According to the Florida Department of Highway Safety and Motor Vehicles, the state saw an average of 1,101 vehicular accidents per day in 2019. The department reported 401,867 accidents statewide involving 689,474 drivers, resulting in 236,753 injuries and 3,185 fatalities.
If you’re one of the tens of thousands who suffer injuries on Florida's highways and byways each year, you may be wondering what happens once you submit your claim to your insurance company, which is where you must start under the state’s no-fault insurance rules.
Will you get a fair settlement? Should you accept the first offer? Should you even deal with your insurance company — or the other driver’s insurer — on your own?
If you’ve been injured in an automobile accident in or around Altamonte Springs, Florida, or in the neighboring communities of Orange, Seminole, Osceola, or Volusia, contact me at the Law Office of Mark A. Cornelius P.A. I have been representing clients in Central Florida with their personal injury claims for more than 25 years. I bring the experience and knowledge necessary to help you seek the best available settlement.
Insurance companies rely on a highly paid team of professionals known as “claims adjusters” to determine settlements in personal injury cases. Adjusters will search for any factor available to try to keep your settlement as low as possible since they’re paid to protect the insurance company’s bottom line.
Generally, after the adjusters do their fact-finding — which will include interviewing you — they will assemble what they call the “specials” — the total of medical and related expenses, along with lost wages.
From that figure, they will apply a “multiplier,” which ranges from 1.5 to 5, to determine what they consider to be a “fair” settlement. If the specials add up to $10,000, a 1.5 multiplier yields a $15,000 settlement by their calculation.
The higher the multiplier, generally speaking, the more serious your injury. Other factors weigh in as well, however, including your share of the fault for the accident (using Florida’s comparative negligence standard).
The first offer they’ll present is usually a percentage of the fair value they’ve determined through the multiplier process. It could be 40%, or higher or lower, since there is no single industry standard. Each company is different. In other words, a first offer is not going to be at full value, and you shouldn’t accept it.
In some cases, you may never even get to the settlement offer stage. The adjuster assigned to you may keep stalling or making excuses — or the company may even switch adjusters in midstream to start the process over again — with the hope that you simply give up or the statute of limitations runs out.

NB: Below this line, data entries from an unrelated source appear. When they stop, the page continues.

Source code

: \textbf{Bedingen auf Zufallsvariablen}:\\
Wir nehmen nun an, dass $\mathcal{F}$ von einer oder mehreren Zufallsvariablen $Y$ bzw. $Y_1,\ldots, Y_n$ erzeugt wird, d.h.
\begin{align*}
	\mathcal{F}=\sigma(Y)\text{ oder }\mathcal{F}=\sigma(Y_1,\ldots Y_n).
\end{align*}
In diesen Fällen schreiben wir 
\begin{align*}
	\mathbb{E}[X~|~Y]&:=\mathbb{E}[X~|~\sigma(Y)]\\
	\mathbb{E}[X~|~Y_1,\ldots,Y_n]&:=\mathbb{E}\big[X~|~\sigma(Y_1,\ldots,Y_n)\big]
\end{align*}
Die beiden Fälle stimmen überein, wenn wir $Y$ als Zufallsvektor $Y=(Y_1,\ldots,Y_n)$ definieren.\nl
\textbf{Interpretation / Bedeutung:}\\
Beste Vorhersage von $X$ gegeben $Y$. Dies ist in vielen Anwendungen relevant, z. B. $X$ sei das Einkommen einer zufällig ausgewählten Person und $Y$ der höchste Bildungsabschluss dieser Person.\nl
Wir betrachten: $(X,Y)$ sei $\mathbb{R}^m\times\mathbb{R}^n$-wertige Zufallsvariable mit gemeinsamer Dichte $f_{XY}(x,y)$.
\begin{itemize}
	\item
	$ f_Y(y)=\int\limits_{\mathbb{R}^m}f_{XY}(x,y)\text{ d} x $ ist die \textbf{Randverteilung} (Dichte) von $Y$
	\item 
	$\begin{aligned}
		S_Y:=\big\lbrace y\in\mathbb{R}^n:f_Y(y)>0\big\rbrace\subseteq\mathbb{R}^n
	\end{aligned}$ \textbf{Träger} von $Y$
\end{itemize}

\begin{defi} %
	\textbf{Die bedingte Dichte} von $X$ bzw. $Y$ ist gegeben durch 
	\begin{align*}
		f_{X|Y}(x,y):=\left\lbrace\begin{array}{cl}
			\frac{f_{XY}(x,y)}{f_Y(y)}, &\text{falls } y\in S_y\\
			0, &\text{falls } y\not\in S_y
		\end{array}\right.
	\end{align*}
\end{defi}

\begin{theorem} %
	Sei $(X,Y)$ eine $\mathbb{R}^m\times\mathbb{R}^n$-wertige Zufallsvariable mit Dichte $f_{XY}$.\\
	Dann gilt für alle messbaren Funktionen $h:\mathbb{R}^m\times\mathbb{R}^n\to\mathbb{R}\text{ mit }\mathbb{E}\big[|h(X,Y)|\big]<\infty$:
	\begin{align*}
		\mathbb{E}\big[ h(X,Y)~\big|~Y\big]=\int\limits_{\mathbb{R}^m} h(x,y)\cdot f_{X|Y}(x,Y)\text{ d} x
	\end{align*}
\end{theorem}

Your injury may be a lingering one that requires repeated medical treatment, which is another factor to consider in any settlement. Once you accept a settlement, even if your injury flares up again, you cannot go back and ask for further compensation. A settlement is forever.
You may want to consider the long-term medical implications of your injury, but the insurance company may invoke the principle of maximum medical improvement (MMI). MMI means that your injury has healed to the fullest extent possible and/or that further treatment will not yield additional benefits to your healing process. In short, you will receive no further compensation.

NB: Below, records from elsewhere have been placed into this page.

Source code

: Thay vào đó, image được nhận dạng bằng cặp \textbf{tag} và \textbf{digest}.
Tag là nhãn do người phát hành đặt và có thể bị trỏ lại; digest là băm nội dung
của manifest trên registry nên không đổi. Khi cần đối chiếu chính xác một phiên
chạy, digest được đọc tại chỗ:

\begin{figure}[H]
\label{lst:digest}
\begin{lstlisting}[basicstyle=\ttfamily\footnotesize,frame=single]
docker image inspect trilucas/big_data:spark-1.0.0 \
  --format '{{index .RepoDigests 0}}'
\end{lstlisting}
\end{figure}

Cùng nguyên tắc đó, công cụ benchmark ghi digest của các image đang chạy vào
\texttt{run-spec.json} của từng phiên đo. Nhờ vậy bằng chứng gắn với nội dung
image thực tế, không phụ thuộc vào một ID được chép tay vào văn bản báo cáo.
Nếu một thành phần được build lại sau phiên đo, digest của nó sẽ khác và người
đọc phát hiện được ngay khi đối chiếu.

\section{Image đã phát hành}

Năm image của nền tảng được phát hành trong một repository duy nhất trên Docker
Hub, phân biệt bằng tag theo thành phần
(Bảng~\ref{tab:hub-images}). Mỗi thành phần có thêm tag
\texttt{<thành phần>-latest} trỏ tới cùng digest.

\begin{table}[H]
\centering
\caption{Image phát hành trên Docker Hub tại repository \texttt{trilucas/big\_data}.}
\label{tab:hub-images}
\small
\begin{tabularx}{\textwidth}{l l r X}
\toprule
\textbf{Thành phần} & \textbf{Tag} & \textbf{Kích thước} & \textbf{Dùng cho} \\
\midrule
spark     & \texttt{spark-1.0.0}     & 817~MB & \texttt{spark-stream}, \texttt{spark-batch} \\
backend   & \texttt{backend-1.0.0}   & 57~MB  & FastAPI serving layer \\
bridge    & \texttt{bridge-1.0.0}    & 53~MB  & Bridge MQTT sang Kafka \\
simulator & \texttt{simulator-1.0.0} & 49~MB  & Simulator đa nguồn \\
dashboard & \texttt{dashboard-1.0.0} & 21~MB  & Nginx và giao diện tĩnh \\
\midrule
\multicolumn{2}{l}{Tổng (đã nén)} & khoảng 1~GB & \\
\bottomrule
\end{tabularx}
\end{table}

If you deem your settlement offer to be insufficient, you certainly have a right to decline it. What happens then? Without legal counsel, you’re probably at the mercy of the insurance company, which will likely stick to their proverbial guns and not budge. They’ll move into waiting-game mode until you give up or time runs out from a legal standpoint.
Your only recourse is to write a demand letter to the insurance company, detailing every medical procedure, treatment, medication, physical therapy, or rehabilitation expense you’ve incurred, along with lost wages. Describe your pain and suffering, but don’t be overly dramatic. Be professional in tone. Attach supporting documents. Finally, state the settlement figure you’ll accept, but leave wiggle room for further negotiations.

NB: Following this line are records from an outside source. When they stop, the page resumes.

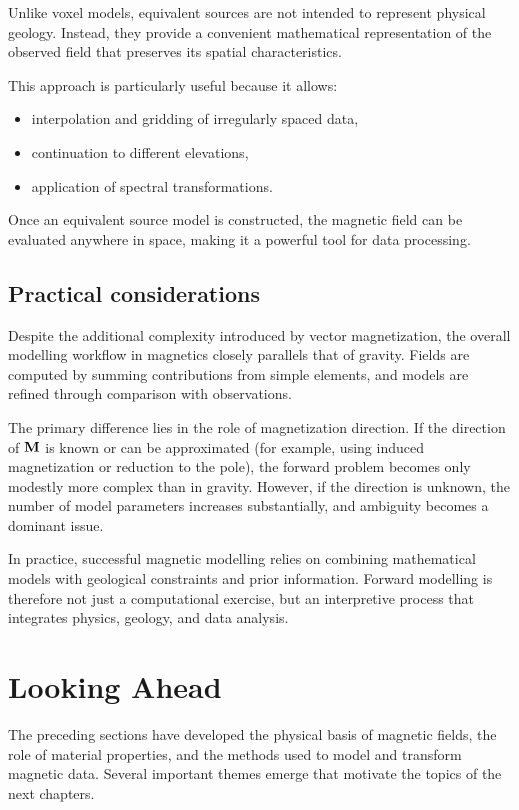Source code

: Unlike voxel models, equivalent sources are not intended to represent physical geology. Instead, they provide a convenient mathematical representation of the observed field that preserves its spatial characteristics.

This approach is particularly useful because it allows:
\begin{itemize}
    \item interpolation and gridding of irregularly spaced data,
    \item continuation to different elevations,
    \item application of spectral transformations.
\end{itemize}

Once an equivalent source model is constructed, the magnetic field can be evaluated anywhere in space, making it a powerful tool for data processing.

\subsection{Practical considerations}

Despite the additional complexity introduced by vector magnetization, the overall modelling workflow in magnetics closely parallels that of gravity. Fields are computed by summing contributions from simple elements, and models are refined through comparison with observations.

The primary difference lies in the role of magnetization direction. If the direction of $\vb{M}$ is known or can be approximated (for example, using induced magnetization or reduction to the pole), the forward problem becomes only modestly more complex than in gravity. However, if the direction is unknown, the number of model parameters increases substantially, and ambiguity becomes a dominant issue.

In practice, successful magnetic modelling relies on combining mathematical models with geological constraints and prior information. Forward modelling is therefore not just a computational exercise, but an interpretive process that integrates physics, geology, and data analysis.

\section{Looking Ahead}

The preceding sections have developed the physical basis of magnetic fields, the role of material properties, and the methods used to model and transform magnetic data. Several important themes emerge that motivate the topics of the next chapters.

A demand letter is your best and only remaining option if the insurance company has dug in their heels on a settlement offer that you consider to be too low. After submitting the demand letter, negotiations may resume, and the two sides can pursue a mutually acceptable figure.
The question is: After reading about adjusters and the settlement process, do you really want to endure all of it by yourself? A personal injury attorney can handle the negotiations for you while you recover from your injuries.
This discussion also assumes that you’re working only through your own insurance company, which is your starting point. The other driver’s insurance company will also likely be involved, trying to establish comparative fault.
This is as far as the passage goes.